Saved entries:
┄┄┄┄┄┄┄┄┄┄┄┄┄┄┄┄┄┄┄┄

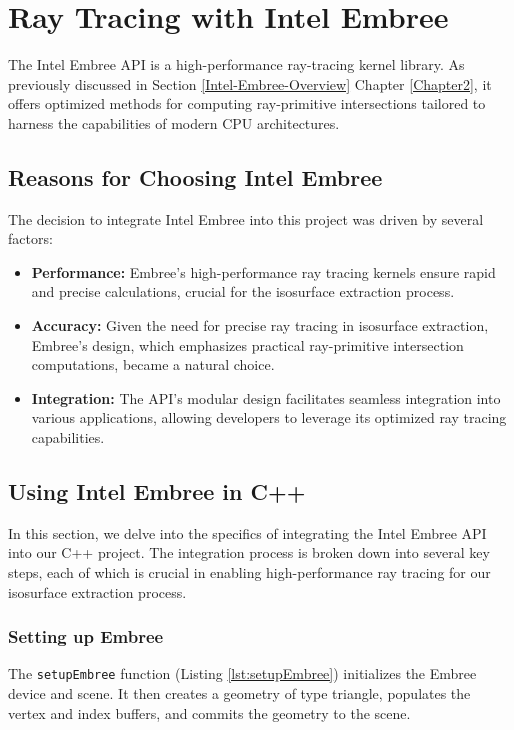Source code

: \section{Ray Tracing with Intel Embree}

The Intel Embree API is a high-performance ray-tracing kernel library. As previously discussed in Section \ref{Intel-Embree-Overview} Chapter \ref{Chapter2}, it offers optimized methods for computing ray-primitive intersections tailored to harness the capabilities of modern CPU architectures.

\subsection{Reasons for Choosing Intel Embree}
The decision to integrate Intel Embree into this project was driven by several factors:
\begin{itemize}
    \item \textbf{Performance:} Embree's high-performance ray tracing kernels ensure rapid and precise calculations, crucial for the isosurface extraction process.
    \item \textbf{Accuracy:} Given the need for precise ray tracing in isosurface extraction, Embree's design, which emphasizes practical ray-primitive intersection computations, became a natural choice.
    \item \textbf{Integration:} The API's modular design facilitates seamless integration into various applications, allowing developers to leverage its optimized ray tracing capabilities.
\end{itemize}

\subsection{Using Intel Embree in C++}
In this section, we delve into the specifics of integrating the Intel Embree API into our C++ project. The integration process is broken down into several key steps, each of which is crucial in enabling high-performance ray tracing for our isosurface extraction process.

\subsubsection{Setting up Embree} 
The \texttt{setupEmbree} function (Listing \ref{lst:setupEmbree}) initializes the Embree device and scene. It then creates a geometry of type triangle, populates the vertex and index buffers, and commits the geometry to the scene.

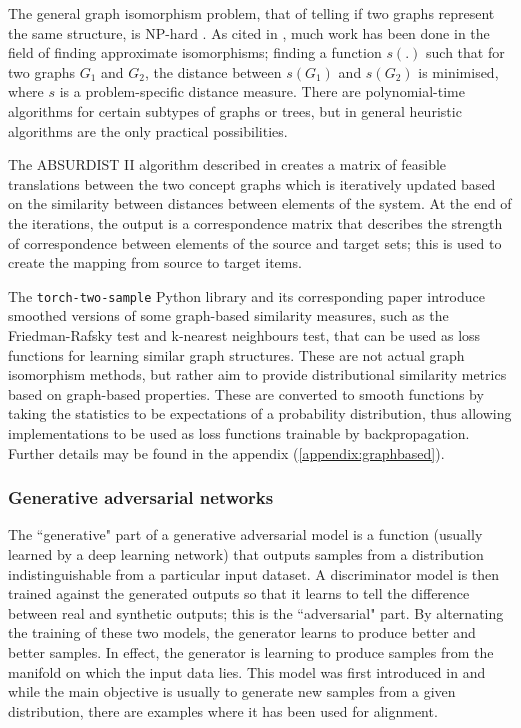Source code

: The general graph isomorphism problem, that of telling if two graphs represent the same structure, is NP-hard \cite{GraphIsomorphismNPHard}. As cited in \cite{Absurdist2}, much work has been done in the field of finding approximate isomorphisms; finding a function $s(.)$ such that for two graphs $G_1$ and $G_2$, the distance between $s(G_1)$ and $s(G_2)$ is minimised, where $s$ is a problem-specific distance measure. There are polynomial-time algorithms for certain subtypes of graphs or trees, but in general heuristic algorithms are the only practical possibilities. 

The ABSURDIST II algorithm described in \cite{Absurdist2} creates a matrix of feasible translations between the two concept graphs which is iteratively updated based on the similarity between distances between elements of the system. At the end of the iterations, the output is a correspondence matrix that describes the strength of correspondence between elements of the source and target sets; this is used to create the mapping from source to target items. 

The \texttt{torch-two-sample} Python library and its corresponding paper \cite{torchtwosample} introduce smoothed versions of some graph-based similarity measures, such as the Friedman-Rafsky test and k-nearest neighbours test, that can be used as loss functions for learning similar graph structures. These are not actual graph isomorphism methods, but rather aim to provide distributional similarity metrics based on graph-based properties. These are converted to smooth functions by taking the statistics to be expectations of a probability distribution, thus allowing implementations to be used as loss functions trainable by backpropagation. Further details may be found in the appendix (\ref{appendix:graphbased}). 

\subsubsection{Generative adversarial networks}

The ``generative" part of a generative adversarial model is a function (usually learned by a deep learning network) that outputs samples from a distribution indistinguishable from a particular input dataset. A discriminator model is then trained against the generated outputs so that it learns to tell the difference between real and synthetic outputs; this is the ``adversarial" part. By alternating the training of these two models, the generator learns to produce better and better samples. In effect, the generator is learning to produce samples from the manifold on which the input data lies. This model was first introduced in \cite{GAN} and while the main objective is usually to generate new samples from a given distribution, there are examples where it has been used for alignment.

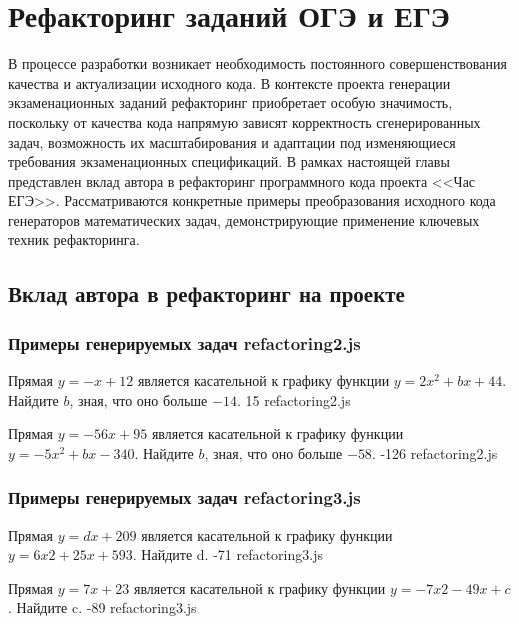 \section{Рефакторинг заданий ОГЭ и ЕГЭ}\label{4sect}
В процессе разработки возникает необходимость постоянного совершенствования качества и актуализации исходного кода. В контексте проекта генерации экзаменационных заданий рефакторинг приобретает особую значимость, поскольку от качества кода напрямую зависят корректность сгенерированных задач, возможность их масштабирования и адаптации под изменяющиеся требования экзаменационных спецификаций.
В рамках настоящей главы представлен вклад автора в рефакторинг программного кода проекта <<Час ЕГЭ>>. Рассматриваются конкретные примеры преобразования исходного кода генераторов математических задач, демонстрирующие применение ключевых техник рефакторинга.

\subsection{Вклад автора в рефакторинг на проекте}


\subsubsection*{Примеры генерируемых задач refactoring2.js}
 
\par{Прямая $y=-x+12$ является касательной к графику функции $y=2x^{2}+bx+44$. Найдите $b$, зная, что оно больше $−14$. }{ 15 }{refactoring2.js}
\par{Прямая $y=−56x+95$ является касательной к графику функции $y=-5x^{2}+bx-340$. Найдите $b$, зная, что оно больше $−58$. }{ -126 }{refactoring2.js}


\subsubsection*{Примеры генерируемых задач refactoring3.js}
 
\par{Прямая $y=dx+209$ является касательной к графику функции $y=6x{2}+25x+593$. Найдите d. }{ -71 }{refactoring3.js}
\par{Прямая $y=7x+23$ является касательной к графику функции $y=−7x{2}−49x+c$. Найдите c. }{ -89 }{refactoring3.js}

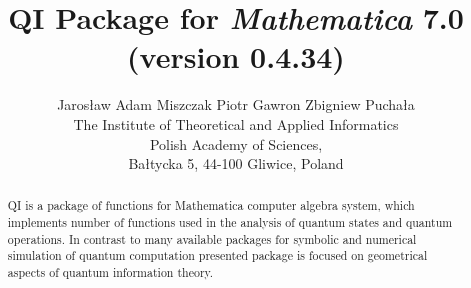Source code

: \documentclass[a4paper,10pt]{scrartcl}
\begin{document}
\title{QI Package for \emph{Mathematica} 7.0 \\(version 0.4.34)}\author{Jaros{\l}aw Adam Miszczak \quad Piotr Gawron \quad Zbigniew Pucha{\l}a\\
{The Institute of Theoretical and Applied Informatics}\\
{Polish Academy of Sciences},\\
{Ba{\l}tycka 5, 44-100 Gliwice, Poland}}
\maketitle
\begin{abstract}QI is a package of functions for Mathematica computer algebra system, which implements number of functions used in the analysis of quantum states and quantum operations. In contrast to many available packages for symbolic and numerical simulation of quantum computation presented package is focused on geometrical aspects of quantum information theory.\end{abstract}

 
 
\end{document}

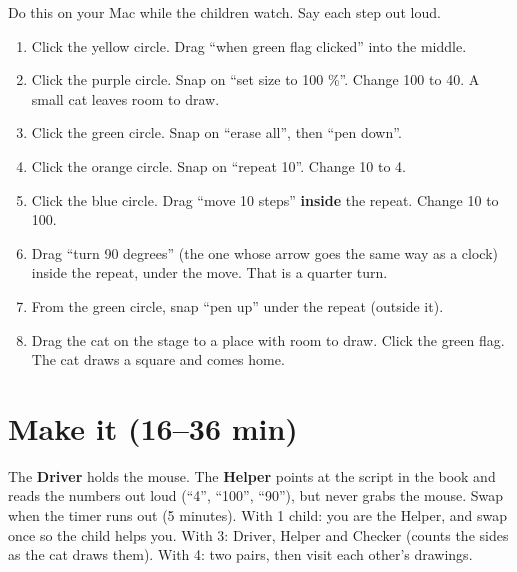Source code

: \begin{workedexample}
Do this on your Mac while the children watch. Say each step out loud.
\begin{enumerate}[leftmargin=1.4em,itemsep=1pt]
  \item Click the yellow  circle. Drag \enquote{when green flag clicked} into the middle.
  \item Click the purple  circle. Snap on \enquote{set size to 100 \%}. Change 100 to 40. A small cat leaves room to draw.
  \item Click the green  circle. Snap on \enquote{erase all}, then \enquote{pen down}.
  \item Click the orange  circle. Snap on \enquote{repeat 10}. Change 10 to 4.
  \item Click the blue  circle. Drag \enquote{move 10 steps} \textbf{inside} the repeat. Change 10 to 100.
  \item Drag \enquote{turn 90 degrees} (the one whose arrow goes the same way as a clock) inside the repeat, under the move. That is a quarter turn.
  \item From the green  circle, snap \enquote{pen up} under the repeat (outside it).
  \item Drag the cat on the stage to a place with room to draw. Click the green flag. The cat draws a square and comes home.
\end{enumerate}
\begin{center}
\begin{scratch}[scale=0.85]
\end{scratch}
\end{center}
\end{workedexample}

\section{Make it (16--36 min)}
\begin{pairroles}
The \textbf{Driver} holds the mouse. The \textbf{Helper} points at the script in the book and reads the numbers out loud (\enquote{4}, \enquote{100}, \enquote{90}), but never grabs the mouse. Swap when the timer runs out (5 minutes). With 1 child: you are the Helper, and swap once so the child helps you. With 3: Driver, Helper and Checker (counts the sides as the cat draws them). With 4: two pairs, then visit each other's drawings.
\end{pairroles}

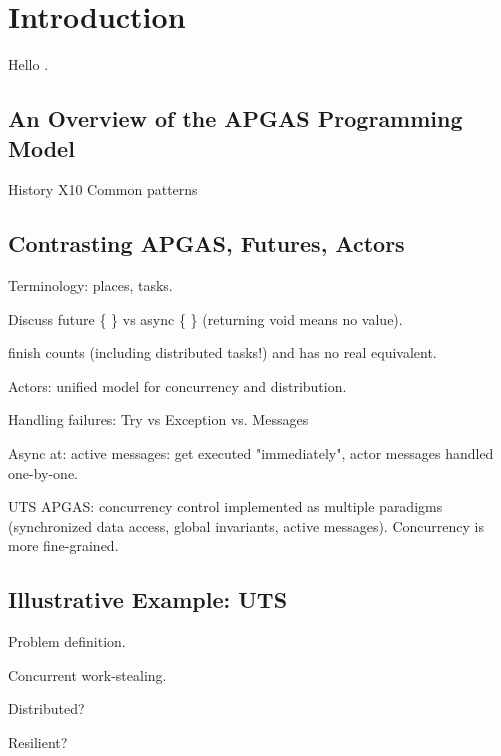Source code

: \section{Introduction}

Hello \cite{TardieuETAL14X10ApgasAtPetascale}.

\subsection{An Overview of the APGAS Programming Model}
History
X10
Common patterns

\subsection{Contrasting APGAS, Futures, Actors}

Terminology: places, tasks.

Discuss future \{ \} vs async \{ \} (returning void means no value).

finish counts (including distributed tasks!) and has no real equivalent.

Actors: unified model for concurrency and distribution.

Handling failures: Try vs Exception vs. Messages

Async at: active messages: get executed "immediately", actor messages handled one-by-one.

UTS APGAS: concurrency control implemented as multiple paradigms (synchronized
data access, global invariants, active messages). Concurrency is more
fine-grained.


\subsection{Illustrative Example: UTS}

Problem definition.

Concurrent work-stealing.

Distributed?

Resilient?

┄┄┄┄┄┄┄┄┄┄┄┄┄┄┄┄┄┄┄┄

# Work request
Say again, exactly, only those lines of the records that run from the start through the line with "The decision to". Pictures are to be skipped.

# Solution to this exercise
Source code

: \section{Ray Tracing with Intel Embree}

The Intel Embree API is a high-performance ray-tracing kernel library. As previously discussed in Section \ref{Intel-Embree-Overview} Chapter \ref{Chapter2}, it offers optimized methods for computing ray-primitive intersections tailored to harness the capabilities of modern CPU architectures.

\subsection{Reasons for Choosing Intel Embree}
The decision to integrate Intel Embree into this project was driven by several factors:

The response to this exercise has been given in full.